#### The task
Transcribe the entries exactly; images are not part of the copy.

#### Material supplied
=== Begin Enclosure ===

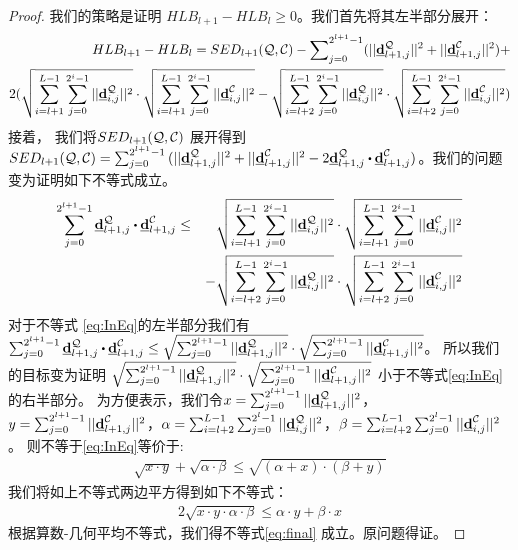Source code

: \begin{proof}\label{proof:p2}
	我们的策略是证明 $HLB_{l+1}- HLB_{l}\ge 0$。我们首先将其左半部分展开：
	\begin{eqnarray}\label{eq:minus}
HLB_{l+1}- HLB_{l}= SED_{l+1}({\cal Q},{\cal C}) - \sum\nolimits_{j=0}^{2^{l+1}-1}(||\emph{{\textbf{d}}}_{l+1,j}^{\cal Q}||^2  + ||\emph{{\textbf{d}}}_{l+1,j}^{\cal C}||^2)+\nonumber\\
 2(\sqrt{\sum_{i=l+1}^{L -1}\sum_{j=0}^{2^i-1}||\emph{{\textbf{d}}}_{i,j}^{\cal Q}||^2} \cdot \sqrt{\sum_{i=l+1}^{L -1}\sum_{j=0}^{2^i-1}||\emph{{\textbf{d}}}_{i,j}^{\cal C}||^2} -\sqrt{\sum_{i=l+2}^{L -1}\sum_{j=0}^{2^i-1}||\emph{{\textbf{d}}}_{i,j}^{\cal Q}||^2} \cdot \sqrt{\sum_{i=l+2}^{L -1}\sum_{j=0}^{2^i-1}||\emph{{\textbf{d}}}_{i,j}^{\cal C}||^2})\nonumber
	\end{eqnarray}	
	接着， 我们将$SED_{l+1}({\cal Q},{\cal C})$ 展开得到$SED_{l+1}({\cal Q},{\cal C})=\sum_{j=0}^{2^{l+1}-1}{(||\vd_{l+1,j}^{\cal Q}||^2+||\vd_{l+1,j}^{\cal C}||^2}-2 \vd_{l+1,j}^{\cal Q} \bigcdot \vd_{l+1,j}^{\cal C})$。我们的问题变为证明如下不等式成立。
	\begin{eqnarray}\label{eq:InEq}
	\sum_{j=0}^{2^{l+1}-1}\vd_{l+1,j}^{\cal Q} \bigcdot \vd_{l+1,j}^{\cal C} &\le& \sqrt{\sum_{i=l+1}^{L-1}\sum_{j=0}^{2^i-1}||\vd_{i,j}^{\cal Q}||^2} \cdot \sqrt{\sum_{i=l+1}^{L-1}\sum_{j=0}^{2^i-1}||\vd_{i,j}^{\cal C}||^2} \nonumber\\
&\quad&	-	\sqrt{\sum_{i=l+2}^{L-1}\sum_{j=0}^{2^i-1}||\vd_{i,j}^{\cal Q}||^2} \cdot \sqrt{\sum_{i=l+2}^{L-1}\sum_{j=0}^{2^i-1}||\vd_{i,j}^{\cal C}||^2} 
	\end{eqnarray}	
	对于不等式 \ref{eq:InEq}的左半部分我们有
	$\sum_{j=0}^{2^{l+1}-1}\vd_{l+1,j}^{\cal Q}\bigcdot \vd_{l+1,j}^{\cal C} \le
	\sqrt{\sum_{j=0}^{2^{l+1}-1}||\vd_{l+1,j}^{\cal Q}||^2} \cdot \sqrt{\sum_{j=0}^{2^{l+1}-1}||\vd_{l+1,j}^{\cal C}||^2}$。
	所以我们的目标变为证明
	$\sqrt{\sum_{j=0}^{2^{l+1}-1}||\emph{{\textbf{d}}}_{l+1,j}^{\cal Q}||^2} \cdot \sqrt{\sum_{j=0}^{2^{l+1}-1}||\emph{{\textbf{d}}}_{l+1,j}^{\cal C}||^2}$
	小于不等式\ref{eq:InEq}的右半部分。
	为方便表示，我们令$x= \sum_{j=0}^{2^{l+1}-1}||\emph{{\textbf{d}}}_{l+1,j}^{\cal Q}||^2$，$y=\sum_{j=0}^{2^{l+1}-1}||\emph{{\textbf{d}}}_{l+1,j}^{\cal C}||^2$，$\alpha = \sum_{i=l+2}^{L-1}\sum_{j=0}^{2^l-1}||\emph{{\textbf{d}}}_{i,j}^{\cal Q}||^2$，$\beta =  \sum_{i=l+2}^{L-1}\sum_{j=0}^{2^l-1}||\emph{{\textbf{d}}}_{i,j}^{\cal C}||^2$。
	则不等于\ref{eq:InEq}等价于:
	\begin{eqnarray}\label{eq:sim}
	\sqrt{x \cdot y} + \sqrt{\alpha \cdot \beta} \le \sqrt{(\alpha+x) \cdot (\beta+y)}
	\end{eqnarray}	
	我们将如上不等式两边平方得到如下不等式：
	\begin{eqnarray}\label{eq:final}
	2\sqrt{x\cdot y \cdot \alpha \cdot \beta} \le \alpha \cdot y+\beta\cdot x
	\end{eqnarray}	
	根据算数-几何平均不等式，我们得不等式\ref{eq:final} 成立。原问题得证。
\end{proof}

=== End Enclosure ===

#### Response for this exercise
Source code

: \begin{proof}\label{proof:p2}
	我们的策略是证明 $HLB_{l+1}- HLB_{l}\ge 0$。我们首先将其左半部分展开：
	\begin{eqnarray}\label{eq:minus}
HLB_{l+1}- HLB_{l}= SED_{l+1}({\cal Q},{\cal C}) - \sum\nolimits_{j=0}^{2^{l+1}-1}(||\emph{{\textbf{d}}}_{l+1,j}^{\cal Q}||^2  + ||\emph{{\textbf{d}}}_{l+1,j}^{\cal C}||^2)+\nonumber\\
 2(\sqrt{\sum_{i=l+1}^{L -1}\sum_{j=0}^{2^i-1}||\emph{{\textbf{d}}}_{i,j}^{\cal Q}||^2} \cdot \sqrt{\sum_{i=l+1}^{L -1}\sum_{j=0}^{2^i-1}||\emph{{\textbf{d}}}_{i,j}^{\cal C}||^2} -\sqrt{\sum_{i=l+2}^{L -1}\sum_{j=0}^{2^i-1}||\emph{{\textbf{d}}}_{i,j}^{\cal Q}||^2} \cdot \sqrt{\sum_{i=l+2}^{L -1}\sum_{j=0}^{2^i-1}||\emph{{\textbf{d}}}_{i,j}^{\cal C}||^2})\nonumber
	\end{eqnarray}	
	接着， 我们将$SED_{l+1}({\cal Q},{\cal C})$ 展开得到$SED_{l+1}({\cal Q},{\cal C})=\sum_{j=0}^{2^{l+1}-1}{(||\vd_{l+1,j}^{\cal Q}||^2+||\vd_{l+1,j}^{\cal C}||^2}-2 \vd_{l+1,j}^{\cal Q} \bigcdot \vd_{l+1,j}^{\cal C})$。我们的问题变为证明如下不等式成立。
	\begin{eqnarray}\label{eq:InEq}
	\sum_{j=0}^{2^{l+1}-1}\vd_{l+1,j}^{\cal Q} \bigcdot \vd_{l+1,j}^{\cal C} &\le& \sqrt{\sum_{i=l+1}^{L-1}\sum_{j=0}^{2^i-1}||\vd_{i,j}^{\cal Q}||^2} \cdot \sqrt{\sum_{i=l+1}^{L-1}\sum_{j=0}^{2^i-1}||\vd_{i,j}^{\cal C}||^2} \nonumber\\
&\quad&	-	\sqrt{\sum_{i=l+2}^{L-1}\sum_{j=0}^{2^i-1}||\vd_{i,j}^{\cal Q}||^2} \cdot \sqrt{\sum_{i=l+2}^{L-1}\sum_{j=0}^{2^i-1}||\vd_{i,j}^{\cal C}||^2} 
	\end{eqnarray}	
	对于不等式 \ref{eq:InEq}的左半部分我们有
	$\sum_{j=0}^{2^{l+1}-1}\vd_{l+1,j}^{\cal Q}\bigcdot \vd_{l+1,j}^{\cal C} \le
	\sqrt{\sum_{j=0}^{2^{l+1}-1}||\vd_{l+1,j}^{\cal Q}||^2} \cdot \sqrt{\sum_{j=0}^{2^{l+1}-1}||\vd_{l+1,j}^{\cal C}||^2}$。
	所以我们的目标变为证明
	$\sqrt{\sum_{j=0}^{2^{l+1}-1}||\emph{{\textbf{d}}}_{l+1,j}^{\cal Q}||^2} \cdot \sqrt{\sum_{j=0}^{2^{l+1}-1}||\emph{{\textbf{d}}}_{l+1,j}^{\cal C}||^2}$
	小于不等式\ref{eq:InEq}的右半部分。
	为方便表示，我们令$x= \sum_{j=0}^{2^{l+1}-1}||\emph{{\textbf{d}}}_{l+1,j}^{\cal Q}||^2$，$y=\sum_{j=0}^{2^{l+1}-1}||\emph{{\textbf{d}}}_{l+1,j}^{\cal C}||^2$，$\alpha = \sum_{i=l+2}^{L-1}\sum_{j=0}^{2^l-1}||\emph{{\textbf{d}}}_{i,j}^{\cal Q}||^2$，$\beta =  \sum_{i=l+2}^{L-1}\sum_{j=0}^{2^l-1}||\emph{{\textbf{d}}}_{i,j}^{\cal C}||^2$。
	则不等于\ref{eq:InEq}等价于:
	\begin{eqnarray}\label{eq:sim}
	\sqrt{x \cdot y} + \sqrt{\alpha \cdot \beta} \le \sqrt{(\alpha+x) \cdot (\beta+y)}
	\end{eqnarray}	
	我们将如上不等式两边平方得到如下不等式：
	\begin{eqnarray}\label{eq:final}
	2\sqrt{x\cdot y \cdot \alpha \cdot \beta} \le \alpha \cdot y+\beta\cdot x
	\end{eqnarray}	
	根据算数-几何平均不等式，我们得不等式\ref{eq:final} 成立。原问题得证。
\end{proof}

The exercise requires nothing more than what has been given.